Methods for Concurrency control
There are main three methods for concurrency control. They are as follows:
1. Locking Methods
2. Time-stamp Methods
3. Optimistic Methods
1. Locking Methods of Concurrency Control :
"A lock is a variable, associated with the data item, which controls the access of that data item."
Locking is the most widely used form of the concurrency control. Locks are further divided into three fields:
- Lock Granularity
- Lock Types
1. Lock Granularity :
A database is basically represented as a collection of named data items. The size of the data item chosen as the unit of protection by a concurrency control program is
called GRANULARITY. Locking can take place at the following level :
i. Database level Locking :
- Database level.
- Table level.
- Page level.
- Row (Tuple) level.
- Attributes (fields) level.
At database level locking, the entire database is locked. Thus, it prevents the use of any tables in the database by transaction T2 while transaction T1 is being executed. Database level of locking is suitable for batch processes. Being very slow, it is unsuitable for on-line multi-user DBMSs.
ii. Table level Locking :
At table level locking, the entire table is locked. Thus, it prevents the access to any row (tuple) by transaction T2 while transaction T1 is using the table. if a transaction requires access to several tables, each table may be locked. However, two transactions can access the same database as long as they access different tables. Table level locking is less restrictive than database level. Table level locks are not suitable for multi-user DBMS
iii. Page level Locking :
At page level locking, the entire disk-page (or disk-block) is locked. A page has a fixed size such as 4 K, 8 K, 16 K, 32 K and so on. A table can span several pages, and a page can contain several rows (tuples) of one or more tables. Page level of locking is most suitable for multi-user DBMSs.

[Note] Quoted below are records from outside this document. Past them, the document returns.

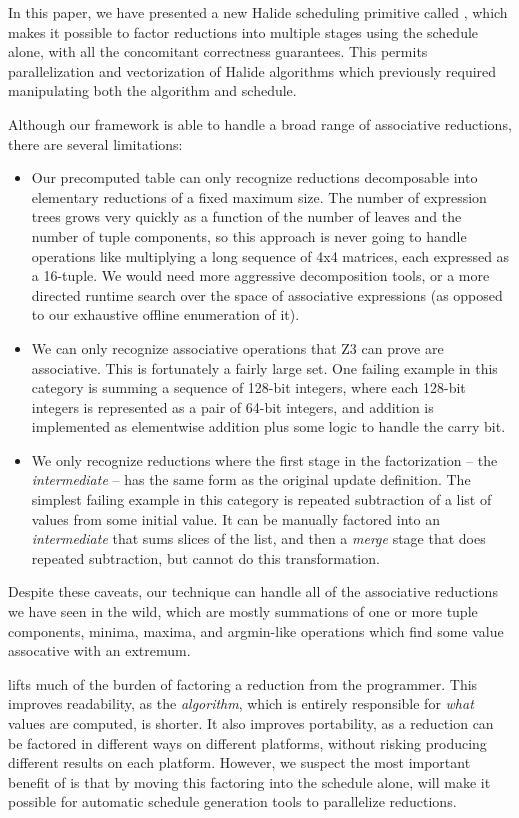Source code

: In this paper, we have presented a new Halide scheduling primitive called , which makes it possible to factor reductions into multiple stages using the schedule alone, with all the concomitant correctness guarantees. This permits parallelization and vectorization of Halide algorithms which previously required manipulating both the algorithm and schedule.

Although our framework is able to handle a broad range of associative reductions, there are several limitations:

\begin{itemize}
\item Our precomputed table can only recognize reductions decomposable into elementary reductions of a fixed maximum size. The number of expression trees grows very quickly as a function of the number of leaves and the number of tuple components, so this approach is never going to handle operations like multiplying a long sequence of 4x4 matrices, each expressed as a 16-tuple. We would need more aggressive decomposition tools, or a more directed runtime search over the space of associative expressions (as opposed to our exhaustive offline enumeration of it).
\item We can only recognize associative operations that Z3 can prove are associative. This is fortunately a fairly large set. One failing example in this category is summing a sequence of 128-bit integers, where each 128-bit integers is represented as a pair of 64-bit integers, and addition is implemented as elementwise addition plus some logic to handle the carry bit.
\item We only recognize reductions where the first stage in the factorization -- the \emph{intermediate} -- has the same form as the original update definition. The simplest failing example in this category is repeated subtraction of a list of values from some initial value. It can be manually factored into an \emph{intermediate} that sums slices of the list, and then a \emph{merge} stage that does repeated subtraction, but  cannot do this transformation.
\end{itemize}

Despite these caveats, our technique can handle all of the associative reductions we have seen in the wild, which are mostly summations of one or more tuple components, minima, maxima, and argmin-like operations which find some value assocative with an extremum.

 lifts much of the burden of factoring a reduction from the programmer. This improves readability, as the \emph{algorithm}, which is entirely responsible for \emph{what} values are computed, is shorter. It also improves portability, as a reduction can be factored in different ways on different platforms, without risking producing different results on each platform. However, we suspect the most important benefit of  is that by moving this factoring into the schedule alone,  will make it possible for automatic schedule generation tools to parallelize reductions. 



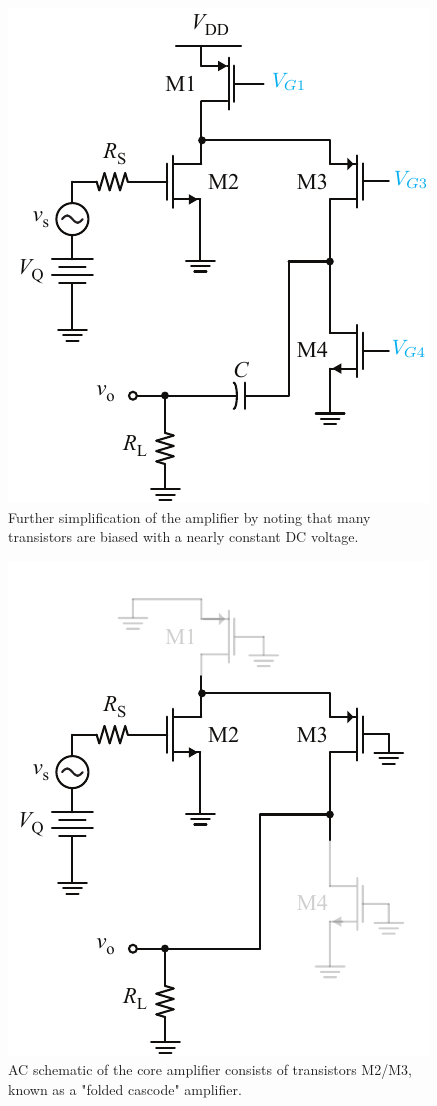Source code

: \newpage
\begin{figure}[t]
\centering
\includegraphics[scale=1]{18cascode_folded_dc}
\caption{Further simplification of the amplifier by noting that many transistors are biased with a nearly constant DC voltage.}
\label{fig:18cascode_folded_dc}
\end{figure}
\begin{figure}[H]
\centering
\includegraphics[scale=1]{19cascode_folded_ac}
\caption{AC schematic of the core amplifier consists of transistors M2/M3, known as a "folded cascode" amplifier.}
\label{fig:19cascode_folded_ac}
\end{figure}
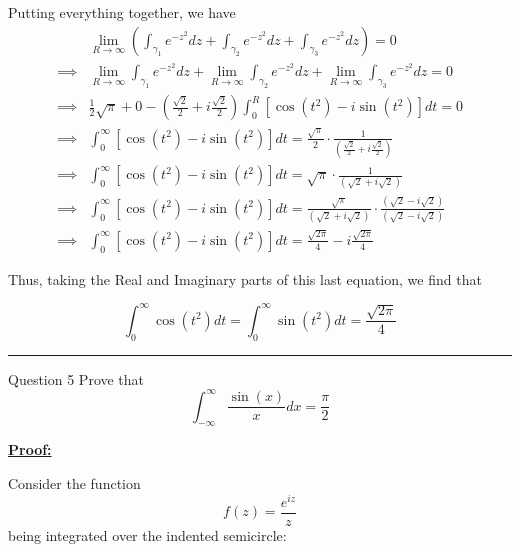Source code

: \documentclass{article}
\begin{document}
\vskip 0.5cm
Putting everything together, we have 
\begin{align*}
  &\lim_{R \rightarrow \infty}\left(\int_{{\gamma_1}} e^{-z^2} dz + \int_{{\gamma_2}} e^{-z^2} dz + \int_{{\gamma_3}} e^{-z^2} dz\right) = 0 \\
  \implies& \lim_{R \rightarrow \infty}\int_{{\gamma_1}} e^{-z^2} dz + \lim_{R \rightarrow \infty} \int_{{\gamma_2}} e^{-z^2} dz +  \lim_{R \rightarrow \infty}\int_{{\gamma_3}} e^{-z^2} dz = 0 \\
  \implies& \frac{1}{2}\sqrt{\pi} + 0  - \left( \frac{\sqrt{2}}{2} + i \frac{\sqrt{2}}{2} \right)\int_{0}^{R} \left[\cos(t^2) - i\sin(t^2)\right] dt  = 0 \\
  \implies & \int_{0}^{\infty} \left[\cos(t^2) - i\sin(t^2)\right] dt = \frac{\sqrt{\pi}}{2} \cdot \frac{1}{\left( \frac{\sqrt{2}}{2} + i \frac{\sqrt{2}}{2} \right)} \\
  \implies & \int_{0}^{\infty} \left[\cos(t^2) - i\sin(t^2)\right] dt = \sqrt{\pi} \cdot \frac{1}{\left( \sqrt{2} + i \sqrt{2} \right)} \\
  \implies & \int_{0}^{\infty} \left[\cos(t^2) - i\sin(t^2)\right] dt = \frac{\sqrt{\pi}}{\left( \sqrt{2} + i \sqrt{2} \right)} \cdot \frac{\left( \sqrt{2} - i \sqrt{2} \right)}{\left( \sqrt{2} - i \sqrt{2} \right)}  \\
  \implies & \int_{0}^{\infty} \left[\cos(t^2) - i\sin(t^2)\right] dt = \frac{\sqrt{2\pi}}{4} - i\frac{\sqrt{2\pi}}{4}
\end{align*}

Thus, taking the Real and Imaginary parts of this last equation, we find that 

\[ \boxed{ \int_{0}^{\infty} \cos\left(t^2\right)dt = \int_{0}^{\infty} \sin\left(t^2\right)dt = \frac{\sqrt{2\pi}}{4}} \]
\vskip 0.5cm
\hrule 
\vskip 0.5cm


\begin{mathdefinitionbox}{Question 5}
\vskip 0.5cm
Prove that 
\[ \int_{-\infty}^{\infty} \frac{\sin(x)}{x} dx = \frac{\pi}{2} \]
\end{mathdefinitionbox}

\vskip 0.5cm
\underline{\textbf{Proof:}}

\vskip 0.5cm
Consider the function \[ f(z) = \frac{e^{iz}}{z} \] being integrated over the indented semicircle:
\end{document}
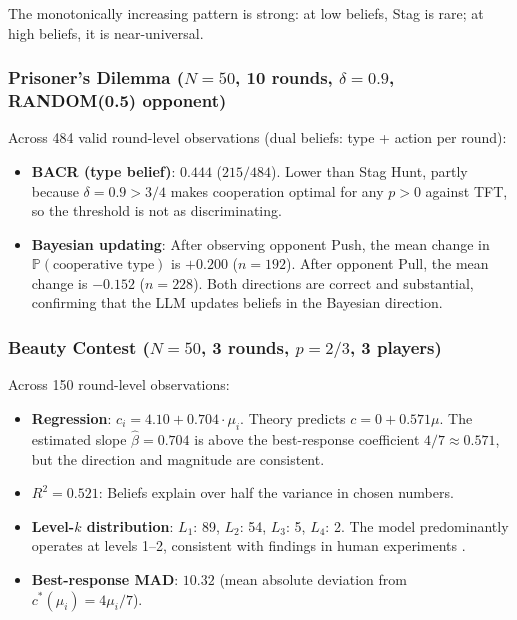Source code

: \documentclass[12pt]{article}
\newcommand{\Prob}{\mathbb{P}}
\begin{document}
The monotonically increasing pattern is strong: at low beliefs, Stag is rare; at high beliefs, it is near-universal.

\subsubsection{Prisoner's Dilemma ($N=50$, 10 rounds, $\delta=0.9$, RANDOM(0.5) opponent)}

Across 484 valid round-level observations (dual beliefs: type + action per round):

\begin{itemize}[nosep]
    \item \textbf{BACR (type belief)}: $0.444$ ($215/484$). Lower than Stag Hunt, partly because $\delta=0.9 > 3/4$ makes cooperation optimal for any $p>0$ against TFT, so the threshold is not as discriminating.
    \item \textbf{Bayesian updating}: After observing opponent Push, the mean change in $\Prob(\text{cooperative type})$ is $+0.200$ ($n=192$). After opponent Pull, the mean change is $-0.152$ ($n=228$). Both directions are correct and substantial, confirming that the LLM updates beliefs in the Bayesian direction.
\end{itemize}

\subsubsection{Beauty Contest ($N=50$, 3 rounds, $p=2/3$, 3 players)}

Across 150 round-level observations:

\begin{itemize}[nosep]
    \item \textbf{Regression}: $c_i = 4.10 + 0.704 \cdot \mu_i$. Theory predicts $c = 0 + 0.571\mu$. The estimated slope $\hat\beta = 0.704$ is above the best-response coefficient $4/7 \approx 0.571$, but the direction and magnitude are consistent.
    \item \textbf{$R^2 = 0.521$}: Beliefs explain over half the variance in chosen numbers.
    \item \textbf{Level-$k$ distribution}: $L_1$: 89, $L_2$: 54, $L_3$: 5, $L_4$: 2. The model predominantly operates at levels 1--2, consistent with findings in human experiments \citep{nagel1995unraveling}.
    \item \textbf{Best-response MAD}: $10.32$ (mean absolute deviation from $c^*(\mu_i) = 4\mu_i/7$).
\end{itemize}
\end{document}
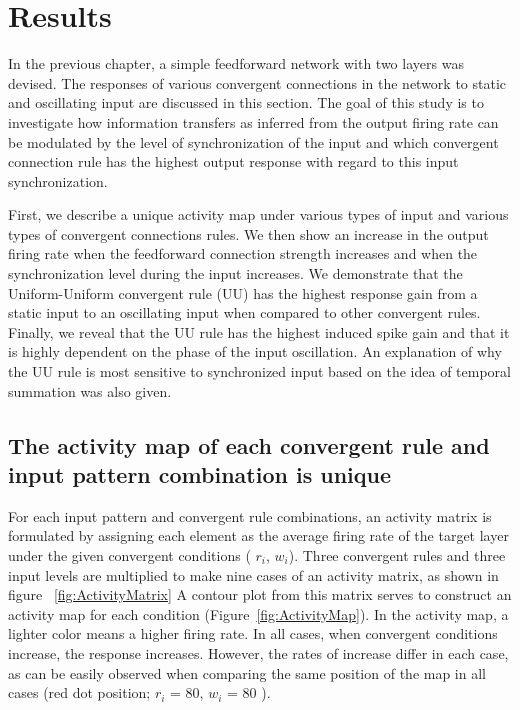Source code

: \chapter{Results}
 In the previous chapter, a simple feedforward network with two layers was devised. The responses of various convergent connections in the network to static and oscillating input are discussed in this section. The goal of this study is to investigate how information transfers as inferred from the output firing rate can be modulated by the level of synchronization of the input and which convergent connection rule has the highest output response with regard to this input synchronization.

First, we describe a unique activity map under various types of input and various types of convergent connections rules. We then show an increase in the output firing rate when the feedforward connection strength increases and when the synchronization level during the input increases. We demonstrate that the Uniform-Uniform convergent rule (UU) has the highest response gain from a static input to an oscillating input when compared to other convergent rules. Finally, we reveal that the UU rule has the highest induced spike gain and that it is highly dependent on the phase of the input oscillation. An explanation of why the UU rule is most sensitive to synchronized input based on the idea of temporal summation was also given.

%
%
%
%
%
%
%
%


\section{The activity map of each convergent rule and input pattern combination is unique}
 For each input pattern and convergent rule combinations, an activity matrix is formulated by assigning each element as the average firing rate of the target layer under the given convergent conditions ( $r_i$, $w_i$). Three convergent rules and three input levels are multiplied to make nine cases of an activity matrix, as shown in figure ~\ref{fig:ActivityMatrix} 
A contour plot from this matrix serves to construct an activity map for each condition (Figure~\ref{fig:ActivityMap}). In the activity map, a lighter color means a higher firing rate. In all cases, when convergent conditions increase, the response increases. However, the rates of increase differ in each case, as can be easily observed when comparing the same position of the map in all cases (red dot position; $r_i$ = 80, $w_i$ = 80 ). 


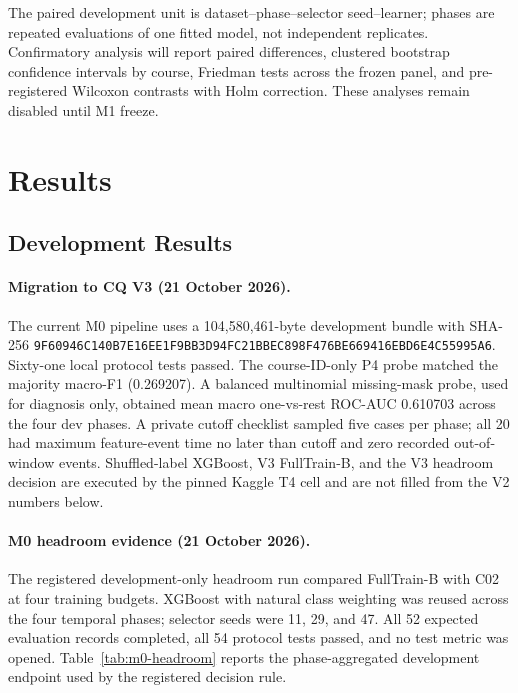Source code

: \documentclass[runningheads]{llncs}
\begin{document}
The paired development unit is dataset--phase--selector seed--learner; phases
are repeated evaluations of one fitted model, not independent replicates.
Confirmatory analysis will report paired differences, clustered bootstrap
confidence intervals by course, Friedman tests across the frozen panel, and
pre-registered Wilcoxon contrasts with Holm correction.  These analyses remain
disabled until M1 freeze.

\section{Results}
\subsection{Development Results}
\paragraph{Migration to CQ V3 (21 October 2026).}
The current M0 pipeline uses a 104,580,461-byte development bundle with SHA-256
\nolinkurl{9F60946C140B7E16EE1F9BB3D94FC21BBEC898F476BE669416EBD6E4C55995A6}.
Sixty-one local protocol tests passed.  The course-ID-only P4 probe matched the
majority macro-F1 (0.269207).  A balanced multinomial missing-mask probe, used
for diagnosis only, obtained mean macro one-vs-rest ROC-AUC 0.610703 across the
four dev phases.  A private cutoff checklist sampled five cases per phase;
all 20 had maximum feature-event time no later than cutoff and zero recorded
out-of-window events.  Shuffled-label XGBoost, V3 FullTrain-B, and the V3
headroom decision are executed by the pinned Kaggle T4 cell and are not filled
from the V2 numbers below.

\paragraph{M0 headroom evidence (21 October 2026).}
The registered development-only headroom run compared FullTrain-B with C02 at
four training budgets.  XGBoost with natural class weighting was reused across
the four temporal phases; selector seeds were 11, 29, and 47.  All 52 expected
evaluation records completed, all 54 protocol tests passed, and no test metric
was opened.  Table~\ref{tab:m0-headroom} reports the phase-aggregated
development endpoint used by the registered decision rule.
\end{document}
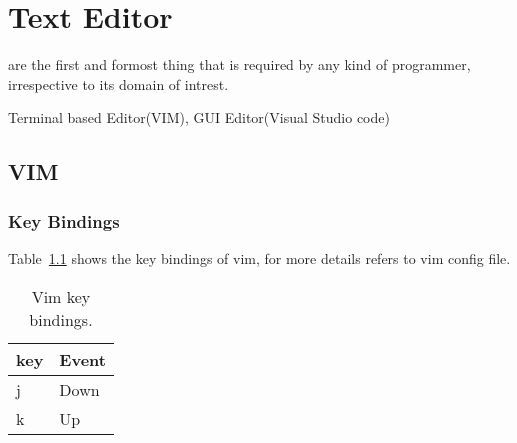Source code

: \chapter{Text Editor}
\label{ch:text-editor}

 are the first and formost thing that is required by any kind of programmer, 
irrespective to its domain of intrest.

\newthought{} Terminal based Editor(VIM), GUI Editor(Visual Studio code)

\section{VIM}\label{sec:vim}
\subsection{Key Bindings}\label{sec:key-bindings}

Table~\ref{tab:normaltab} shows the key bindings of vim, for more details refers to vim config file.

\begin{table}[ht]
\centering
{}\selectfont
\begin{tabular}{ll}
\toprule
key & Event \\
\midrule
j & Down \\
k & Up \\
\bottomrule
\end{tabular}
\caption{Vim key bindings.}
\label{tab:normaltab}
\end{table}
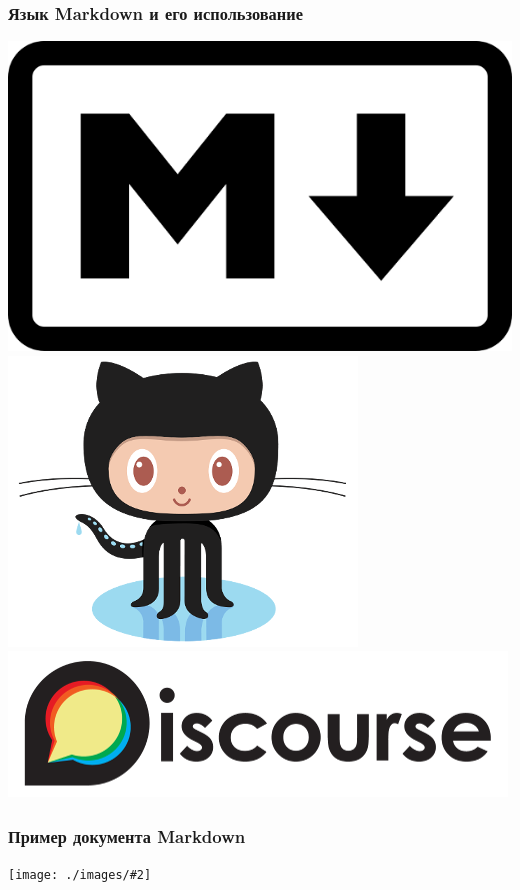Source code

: \documentclass[12pt, compress, t]{beamer}
\newcommand{\screenshotw}[2]{
  \centering\texttt{[image: ./images/\#2]}
}
\begin{document}
\begin{frame}[fragile]
  \frametitle{Язык Markdown и его использование}
    \vspace{5em}
    \includegraphics[scale=1]{images/markdown.png}
    \includegraphics[scale=0.35]{images/octocat.png}
    \includegraphics[scale=0.35]{images/discourse.png}
\end{frame}

\begin{frame}[fragile]
  \frametitle{Пример документа Markdown}
  \vspace{0.5cm}
  \screenshotw{11cm}{md-html.png}
\end{frame}
\end{document}
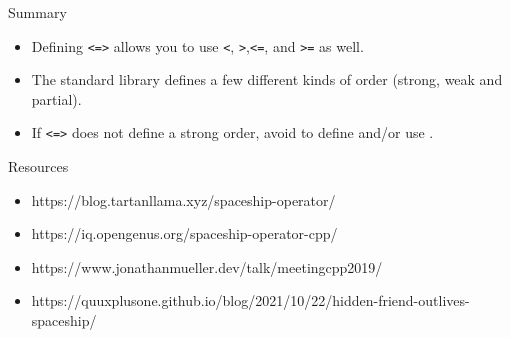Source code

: \begin{frame}[fragile]
  \begin{alertblock}{Summary}
    \begin{itemize}
      \item Defining \texttt{<=>} allows you to use \texttt{<}, \texttt{>},\texttt{<=}, and \texttt{>=} as well.
      \item The standard library defines a few different kinds of order (strong, weak and partial).
      \item If \texttt{<=>} does not define a strong order, avoid to define and/or use .
    \end{itemize}
  \end{alertblock}
  \begin{block}{Resources}
    \begin{itemize}
      \item https://blog.tartanllama.xyz/spaceship-operator/
      \item https://iq.opengenus.org/spaceship-operator-cpp/
      \item https://www.jonathanmueller.dev/talk/meetingcpp2019/
      \item https://quuxplusone.github.io/blog/2021/10/22/hidden-friend-outlives-spaceship/
    \end{itemize}
  \end{block}
\end{frame}
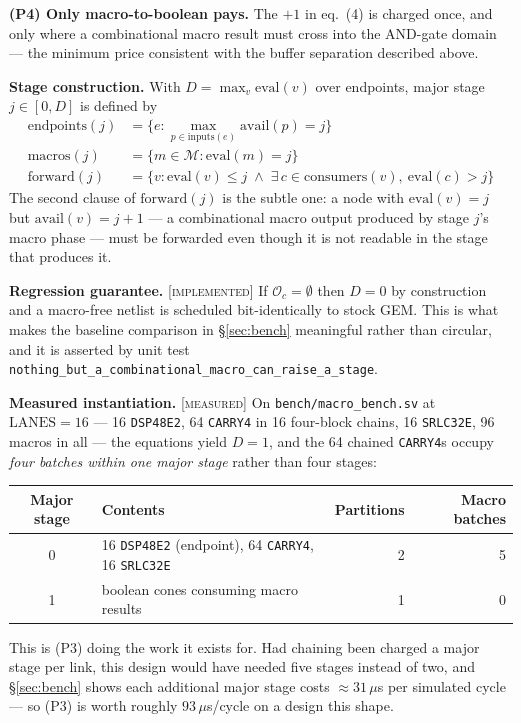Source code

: \documentclass[11pt]{article}
\newcommand{\M}{\textcolor{blue!45!black}{\scriptsize\textsc{[measured]}}}
\newcommand{\I}{\textcolor{note}{\scriptsize\textsc{[implemented]}}}
\newcommand{\code}[1]{\texttt{\small #1}}
\begin{document}
\textbf{(P4) Only macro-to-boolean pays.} The $+1$ in eq.~(4) is charged once, and
only where a combinational macro result must cross into the AND-gate domain --- the
minimum price consistent with the buffer separation described above.

\textbf{Stage construction.} With $D = \max_v \mathrm{eval}(v)$ over endpoints, major
stage $j \in [0,D]$ is defined by
\begin{align}
\mathrm{endpoints}(j) &= \{e : \textstyle\max_{p \in \mathrm{inputs}(e)} \mathrm{avail}(p) = j\}\\
\mathrm{macros}(j) &= \{m \in \mathcal{M} : \mathrm{eval}(m) = j\}\\
\mathrm{forward}(j) &= \{v : \mathrm{eval}(v) \le j \;\wedge\; \exists\, c \in \mathrm{consumers}(v),\ \mathrm{eval}(c) > j\}
\end{align}
The second clause of $\mathrm{forward}(j)$ is the subtle one: a node with
$\mathrm{eval}(v)=j$ but $\mathrm{avail}(v)=j{+}1$ --- a combinational macro output
produced by stage $j$'s macro phase --- must be forwarded even though it is not
readable in the stage that produces it.

\textbf{Regression guarantee.} \I{} If $\mathcal{O}_c = \emptyset$ then $D=0$ by
construction and a macro-free netlist is scheduled bit-identically to stock GEM.
This is what makes the baseline comparison in \S\ref{sec:bench} meaningful rather
than circular, and it is asserted by unit test
\code{nothing\_but\_a\_combinational\_macro\_can\_raise\_a\_stage}.

\textbf{Measured instantiation.} \M{} On \code{bench/macro\_bench.sv} at
$\mathrm{LANES}=16$ --- 16 \code{DSP48E2}, 64 \code{CARRY4} in 16 four-block chains,
16 \code{SRLC32E}, 96 macros in all --- the equations yield $D=1$, and the 64 chained
\code{CARRY4}s occupy \emph{four batches within one major stage} rather than four
stages:

\begin{center}\small
\begin{tabular}{clrr}
\toprule
Major stage & Contents & Partitions & Macro batches\\
\midrule
0 & 16 \code{DSP48E2} (endpoint), 64 \code{CARRY4}, 16 \code{SRLC32E} & 2 & 5\\
1 & boolean cones consuming macro results & 1 & 0\\
\bottomrule
\end{tabular}
\end{center}

This is (P3) doing the work it exists for. Had chaining been charged a major stage
per link, this design would have needed five stages instead of two, and
\S\ref{sec:bench} shows each additional major stage costs $\approx 31\,\mu$s per
simulated cycle --- so (P3) is worth roughly $93\,\mu$s/cycle on a design this shape.
\end{document}

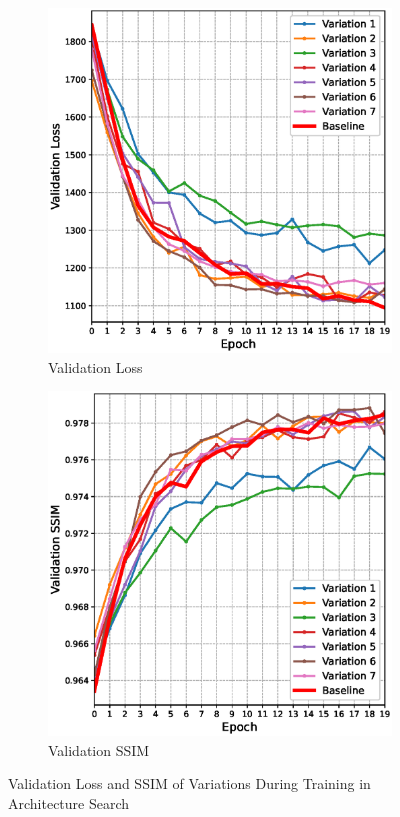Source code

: \begin{figure}
    \centering
    \begin{subfigure}{0.49\textwidth}
        \centering
        \includegraphics[width=\linewidth]{figures/architecture_search/architecture_search_loss.eps}
        \caption{Validation Loss}
        \label{fig:validation_losses}
    \end{subfigure}%
    \begin{subfigure}{0.49\textwidth}
        \centering
        \includegraphics[width=\linewidth]{figures/architecture_search/architecture_search_ssim.eps}
        \caption{Validation SSIM}
        \label{fig:validation_ssim}
    \end{subfigure}
    \caption{Validation Loss and SSIM of Variations During Training in Architecture Search}
    \label{fig:test}
\end{figure}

iv. Row (Tuple) level Locking :
At row level locking, particular row (or tuple) is locked. A lock exists for each row in each table of the database. The DBMS allows concurrent transactions to access different rows of the same table, even if the rows are located on the same page. The row level lock is much less restrictive than database level, table level, or page level locks. The row level locking improves the availability of data. However, the management of row level locking requires high overhead cost.
v. Attributes (fields) level Locking :
At attribute level locking, particular attribute (or field) is locked. Attribute level locking allows concurrent transactions to access the same row, as long as they require the use of different attributes within the row. The attribute level lock yields the most flexible multi-user data access. It requires a high level of computer overhead.
2. Lock Types :
The DBMS mailnly uses following types of locking techniques.
a. Binary Locking :
- Binary Locking
- Shared / Exclusive Locking
- Two - Phase Locking (2PL)
A binary lock can have two states or values: locked and unlocked (or 1 and 0, for simplicity). A distinct lock is associated with each database item X.
If the value of the lock on X is 1, item X cannot be accessed by a database operation that requests the item. If the value of the lock on X is 0, the item can be accessed when requested. We refer to the current value (or state) of the lock associated with item X as LOCK(X).
Two operations, lock_item and unlock_item, are used with binary locking.
A transaction requests access to an item X by first issuing a lock_item(X) operation. If LOCK(X) = 1, the transaction is forced to wait. If LOCK(X) = 0, it is set to 1 (the transaction locks the item) and the transaction is allowed to access item X.
When the transaction is through using the item, it issues an unlock_item(X) operation, which sets LOCK(X) to 0 (unlocks the item) so that X may be accessed by other transactions. Hence, a binary lock enforces mutual exclusion on the data item ; i.e., at a time only one transaction can hold a lock.
b. Shared / Exclusive Locking :
Shared lock :
These locks are reffered as read locks, and denoted by 'S'.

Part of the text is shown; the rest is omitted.